And I obviously knew what I could have done that would have made people applaud.
I could have gone and said, like, what about the parents?
You know, I could have performed that way.
But like I said, I've heard Alex Jones' answers on that, including the film that we had just watched.
So I treated it as an interview with somebody I found interesting.
Nick Fuentes, you know, I think it's worth remembering that he's 27 years old.
He's been around for a while.
So you can easily forget that, which means that, you know, you can find clips of him from like three or four years ago when he was like 22 and 23, which is unbelievably young.
You know, I've always said to my friends, and I really mean this, the thing for which I'm most grateful in the world is that I don't, that there was no internet to record every single one of my thoughts when I was 18 and 20 or 22, because who knows what I would have been saying.
I'm, you know, when you're that age, you're saying things on purpose to be provocative.
You don't take things very seriously.
Everything is kind of a game to you.
There's things that you say that you may not even mean because you know you're not supposed to say them.
You find humor in it.
And then as you get older, you know, you start to look at things in a different way.
And one thing that I think you cannot say about Nick Funtes is that he speaks about things.
He speaks on topics of which he's ignorant.
I talked about this before.
If you listen to Nick Funtes talk about Israel and the United States or Middle East power dynamics or how the government works or how funding works, there's no denying that he has a seriously sophisticated understanding of the geopolitics of it, of the domestic politics of it.
This is not somebody who's just ranting and raving in front of a camera.
And he definitely has views that if you listen to them in isolation, you would have every right to be offended by it.
I could get offended by them as well if I wanted.
But the other reality, which is undeniable, is that Nick Fuentes has developed a significantly large audience.
He is very influential and very well-liked among not just a large, but a rapidly growing sector of American politics that is very important, which is young conservatives and young men in particular, and not even young conservative men necessarily, just young disaffected men who are looking for a way to kind of understand their world and why the frustrations that they face have been created in large part by the political class.

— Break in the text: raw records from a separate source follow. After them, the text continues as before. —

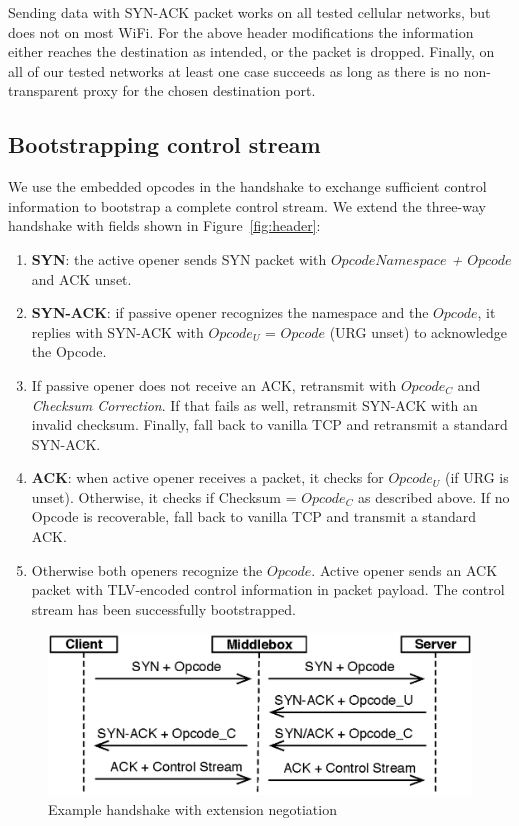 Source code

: \documentclass{sig-alternate-10pt}
\begin{document}
Sending data with SYN-ACK packet works on all tested cellular networks, but does not on most WiFi. For the above header modifications the information either reaches the destination as intended, or the packet is dropped. Finally, on all of our tested networks at least one case succeeds as long as there is no non-transparent proxy for the chosen destination port.

\subsection{Bootstrapping control stream}

We use the embedded opcodes in the handshake to exchange sufficient control information to bootstrap a complete control stream. We extend the three-way handshake with fields shown in Figure~\ref{fig:header}:

\begin{enumerate}
\item \textbf{SYN}: the active opener sends SYN packet with \emph{$Opcode Namespace$ + $Opcode$} and ACK unset.
\item \textbf{SYN-ACK}: if passive opener recognizes the namespace and the $Opcode$, it replies with SYN-ACK with $Opcode_U$ = $Opcode$ (URG unset) to acknowledge the Opcode.
\item If passive opener does not receive an ACK, retransmit with $Opcode_C$ and \emph{Checksum Correction}. If that fails as well, retransmit SYN-ACK with an invalid checksum. Finally, fall back to vanilla TCP and retransmit a standard SYN-ACK.
\item \textbf{ACK}: when active opener receives a packet, it checks for $Opcode_U$ (if URG is unset). Otherwise, it checks if Checksum = $Opcode_C$ as described above. If no Opcode is recoverable, fall back to vanilla TCP and transmit a standard ACK.
\item Otherwise both openers recognize the $Opcode$. Active opener sends an ACK packet with TLV-encoded control information in packet payload. The control stream has been successfully bootstrapped.
\end{enumerate}

\begin{figure}[t!]
\centering
\includegraphics[width=.9\columnwidth]{figs/handshake}
\caption{Example handshake with extension negotiation}
\label{fig:handshake}
\vspace{-4mm}
\end{figure}
\end{document}
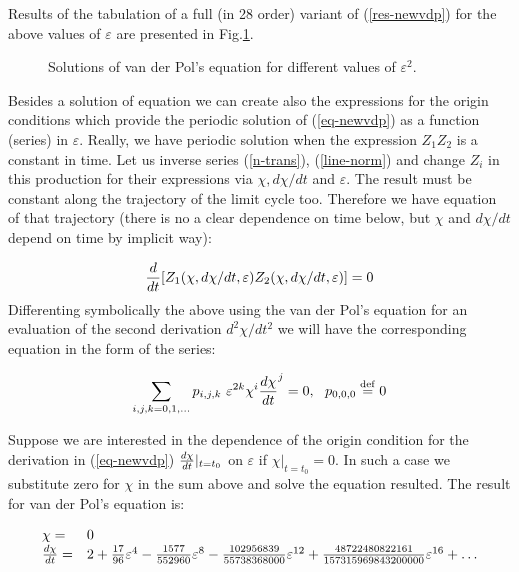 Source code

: \noindent
Results of the tabulation of a full (in 28 order) variant of 
(\ref{res-newvdp}) for the above values of $\varepsilon$ are presented in 
Fig.\ref{fig-newvdp}.

\begin{figure}
\label{fig-newvdp}
\vspace{1cm}



\vspace{1cm}
\caption{Solutions of van der Pol's equation for different values 
         of $\varepsilon^2$.}
\end{figure}

Besides a solution of equation we can create also the expressions
for the origin conditions which provide the periodic solution of
(\ref{eq-newvdp}) as a function (series) in $\varepsilon$. Really,
we have periodic solution when the expression $Z_1 Z_2$ is a constant
in time. Let us inverse series (\ref{n-trans}), (\ref{line-norm}) and 
change $Z_i$ in this production for their expressions via $\chi,d\chi/dt$
and $\varepsilon$. The result must be constant along the trajectory 
of the limit cycle too. Therefore we have equation of that trajectory
(there is no a clear dependence on time below, but $\chi$ and $d\chi/dt$
depend on time by implicit way):

$$
{d \over dt} [Z_1(\chi,d\chi/dt,\varepsilon) Z_2(\chi,d\chi/dt,\varepsilon)] 
= 0
$$
\noindent
 Differenting symbolically the above using the van der Pol's equation  
for an evaluation of the second derivation $d^2\chi/dt^2$ we will
have the corresponding equation in the form of the series:

$$
\sum_{i,j,k=0,1,\ldots} p_{i,j,k} \ \varepsilon^{2k} \chi^i
{d\chi \over dt}^j = 0, \ \ p_{0,0,0} \stackrel{\rm def}{=} 0
$$

 Suppose we are interested in the dependence of the origin condition
for the derivation in (\ref{eq-newvdp}) ${d\chi \over dt}|_{t=t_0}$ on 
$\varepsilon$ if $\chi|_{t=t_0} = 0$. In such a case we substitute zero 
for $\chi$ in the sum above and solve the equation resulted. The result for 
van der Pol's equation is:

\begin{equation}
\label{orcond-dChi}
\begin{array}{ll}

\chi = &0\\
{\mathstrut d\chi \over \mathstrut dt} = &2
+{\mathstrut 17 \over \mathstrut 96} \varepsilon^4
-{\mathstrut 1577 \over \mathstrut 552960} \varepsilon^8
-{\mathstrut 102956839 \over \mathstrut 55738368000} \varepsilon^{12}
+{\mathstrut 48722480822161 \over \mathstrut 157315969843200000}
\varepsilon^{16} + \ldots

\end{array}
\end{equation}

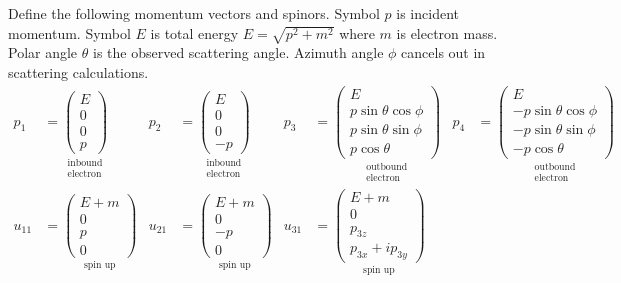 \documentclass[12pt]{article}
\begin{document}
Define the following momentum vectors and spinors.
Symbol $p$ is incident momentum.
Symbol $E$ is total energy $E=\sqrt{p^2+m^2}$ where $m$ is electron mass.
Polar angle $\theta$ is the observed scattering angle.
Azimuth angle $\phi$ cancels out in scattering calculations.
\begin{align*}
p_1&=
\underset{\substack{\text{inbound}\\\text{electron}}}
{
\begin{pmatrix}E\\0\\0\\p\end{pmatrix}
}
&
p_2&=
\underset{\substack{\text{inbound}\\\text{electron}}}
{
\begin{pmatrix}E\\0\\0\\-p\end{pmatrix}
}
&
p_3&=
\underset{\substack{\text{outbound}\\\text{electron}}}
{
\begin{pmatrix}
E\\
p\sin\theta\cos\phi\\
p\sin\theta\sin\phi\\
p\cos\theta
\end{pmatrix}
}
&
p_4&=
\underset{\substack{\text{outbound}\\\text{electron}}}
{
\begin{pmatrix}
E\\
-p\sin\theta\cos\phi\\
-p\sin\theta\sin\phi\\
-p\cos\theta
\end{pmatrix}
}
\\[1ex]
u_{11}&=
\underset{\text{spin up}}
{\begin{pmatrix}E+m\\0\\p\\0\end{pmatrix}}
&
u_{21}&=
\underset{\text{spin up}}
{\begin{pmatrix}E+m\\0\\-p\\0\end{pmatrix}}
&
u_{31}&=
\underset{\text{spin up}}
{\begin{pmatrix}E+m\\0\\p_{3z}\\p_{3x}+ip_{3y}\end{pmatrix}}

\end{align*}
\end{document}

Why Interesting Figures Matter00:05:23
in both political parties.
And he's somebody who provides a very coherent, compelling explanation.
He's obviously charismatic on camera.
He's very funny in a way that people have trouble admitting that Donald Trump is.
And so he's just a person who is interesting to me and I think is highly relevant in our political discourse and will continue to be increasingly relevant for years to come.
And that's really how I approached the interview was, okay, there's probably a large part of my audience who has heard of Nick Fuentes and perhaps has heard things, snippets of things that he has to say that create an impression that isn't really who he is.
And it was my way of saying, okay, you probably have heard of this person.
He has a lot of influence.
Let's spend an hour digging deep and really trying to understand what exactly he's up to, like what exactly he thinks.
And the best way to do that is often not by being super aggressive and adversarial.
I just don't feel a need to demonstrate to the public and to the world that I find his racist statements not just offensive, but not to my own worldview.
It's like, I don't feel, I just don't in these kind of conversations feel a need to prove anything to anybody.
Maybe I would have 10, 15 years ago, but I feel like, you know, there's a body of work that I have that makes clear my own perspectives, what I believe in, what I don't.
So that is often how I approach these questions.
And I also think one last thing, which is I do think there's a difference between interviewing, say, like a government official or a member of Congress, where it doesn't really matter if they're interesting or not.
I mean, there you have to really, you're really there to hold them accountable.
That's the job of any citizen, certainly of any journalist.
When it's somebody who's more kind of a figure in our politics slash culture, I think you have a little bit more license to try and just expand the type of conversation that you're having.
And oftentimes, if you let somebody be a little bit less off guard, it's not about being pals with somebody.
If I wanted to be pals with Nick Fuentes, I would do that off camera.
It's not anything that I have enough pals.
I'm not looking for more friends.
My personal life is very fulfilled.
That's not why I do this show or why I invite people on the show.
It's that if you can get people a little bit less off guard, a little bit less defensive, oftentimes they open up and they say things that they may not want to say because they don't feel a need to be quite as guarded and controlled about every word that they're uttering because you're going to immediately jump on it and castigate them for it.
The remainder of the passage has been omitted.